> _Extracted records_
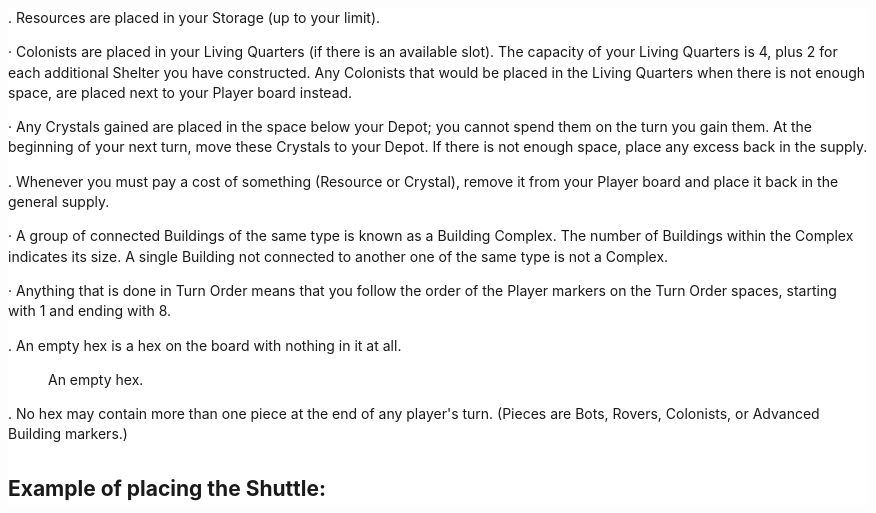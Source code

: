 
. Resources are placed in your Storage (up to
your limit).

· Colonists are placed in your Living Quarters
(if there is an available slot). The capacity
of your Living Quarters is 4, plus 2 for each
additional Shelter you have constructed. Any
Colonists that would be placed in the Living
Quarters when there is not enough space, are
placed next to your Player board instead.

· Any Crystals gained are placed in the space
below your Depot; you cannot spend them
on the turn you gain them. At the beginning
of your next turn, move these Crystals to
your Depot. If there is not enough space,
place any excess back in the supply.

. Whenever you must pay a cost of something
(Resource or Crystal), remove it from your
Player board and place it back in the general
supply.

· A group of connected Buildings of the same
type is known as a Building Complex. The
number of Buildings within the Complex
indicates its size. A single Building not
connected to another one of the same type is
not a Complex.

· Anything that is done in Turn Order means
that you follow the order of the Player markers
on the Turn Order spaces, starting with 1 and
ending with 8.

. An empty hex is a hex on the board with
nothing in it at all.


<figure>
<figcaption>An empty hex.</figcaption>
</figure>


. No hex may contain more than one piece
at the end of any player's turn. (Pieces are
Bots, Rovers, Colonists, or Advanced Building
markers.)


## Example of placing the Shuttle:


<figure>
</figure>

> _Your task_
Would you output the data exactly, without any of its images?

> _Response for this exercise_
Source code

: 
. Resources are placed in your Storage (up to
your limit).

· Colonists are placed in your Living Quarters
(if there is an available slot). The capacity
of your Living Quarters is 4, plus 2 for each
additional Shelter you have constructed. Any
Colonists that would be placed in the Living
Quarters when there is not enough space, are
placed next to your Player board instead.

· Any Crystals gained are placed in the space
below your Depot; you cannot spend them
on the turn you gain them. At the beginning
of your next turn, move these Crystals to
your Depot. If there is not enough space,
place any excess back in the supply.

. Whenever you must pay a cost of something
(Resource or Crystal), remove it from your
Player board and place it back in the general
supply.

· A group of connected Buildings of the same
type is known as a Building Complex. The
number of Buildings within the Complex
indicates its size. A single Building not
connected to another one of the same type is
not a Complex.

· Anything that is done in Turn Order means
that you follow the order of the Player markers
on the Turn Order spaces, starting with 1 and
ending with 8.

. An empty hex is a hex on the board with
nothing in it at all.


<figure>
<figcaption>An empty hex.</figcaption>
</figure>


. No hex may contain more than one piece
at the end of any player's turn. (Pieces are
Bots, Rovers, Colonists, or Advanced Building
markers.)


## Example of placing the Shuttle:


<figure>
</figure>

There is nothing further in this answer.